Kittie's attempt to declaratively transform Python objects into serializable dictionaries. Minimal, composable, Pydantic-free. Just fields, dataclasses, and a pinch of magic.

Features

  • Declarative schema definition
  • Field-level transformation
  • Nested schemas
  • Dependency-injected getters via FunDI
  • No runtime overhead, no metaclasses, no opinionated data modeling
  • Multiple getters(with fallback: "created_at" -> "created")
  • Custom field metadata and schema metadata

Basic Usage:

from dataclasses import dataclass
from datetime import datetime

from kat_transform import schema, field, transform

user_schema = schema(
    "User",
    field(str, "username"),
    field(int, "id")
)

@dataclass
class User:
    username: str,
    id: int

user = User("Kuyugama", -1)

raw = user_schema.get(user)
transformed = transform(raw)

assert transformed == {"username": "Kuyugama", "id": -1}

print(transformed)

Deep dive

Transform on the Fly

from dataclasses import dataclass
from datetime import datetime

from kat_transform import schema, field, transform

user_schema = schema(
    "User",
    field(str, "username", transform=lambda x: x.lower()),
    field(int, "created", transform=lambda x: int(x.timestamp()), getter=("created_at", "created")),
    field(int, "id")
)

@dataclass
class User:
    username: str,
    created_at: datetime
    id: int

user = User("Kuyugama", datetime(day=17, month=3, year=2026), -1)

raw = user_schema.get(user)
transformed = transform(raw)

assert transformed == {"username": "kuyugama", "created": 1773612000, "id": -1}

print(transformed)

DI-based getters (aka fields from the void)

from dataclasses import dataclass
from datetime import datetime

from kat_transform import schema, field, resolve_fields, transform

error_schema = schema(
    "Error",
    field(str, "message"),
    field(str, "category"),
    field(str, "code"),
    field(str, "cat", transform=lambda x: f"https://http.cat/{x}", getter=lambda response: response["status_code"])
)

@dataclass
class Error:
    message: str
    category: str
    code: str

error = Error("User not found", "users", "not-found")
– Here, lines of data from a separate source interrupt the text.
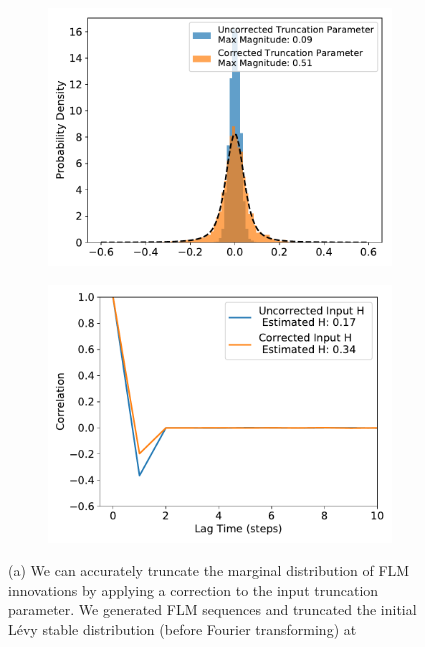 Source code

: \documentclass{article}
\begin{document}
  \begin{figure}
  \centering
  \begin{subfigure}{0.45\textwidth}
  \includegraphics[width=\textwidth]{truncation_correction.pdf}
  \caption{}\label{fig:truncation_correction}
  \end{subfigure}
  \begin{subfigure}{0.45\textwidth}
  \includegraphics[width=\textwidth]{hurst_correction.pdf}
  \caption{}\label{fig:hurst_correction}
  \end{subfigure}
  \caption{(a) We can accurately truncate the marginal distribution of FLM innovations by
  applying a correction to the input truncation parameter. We generated FLM sequences
  and truncated the initial L\'evy stable distribution (before Fourier transforming) at 
}
\end{figure}
\end{document}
raw = error_schema.get(error)

resolved = resolve_fields({"response": {"status_code": 404}}, raw)

transformed = transform(resolved)

assert transformed == {"message": "User not found", "category": "users", "code": "not-found", "cat": "https://http.cat/404"}

print(transformed)

resolve_fields uses FunDI dependency injection under the hood. All getter functions should be valid FunDI dependencies.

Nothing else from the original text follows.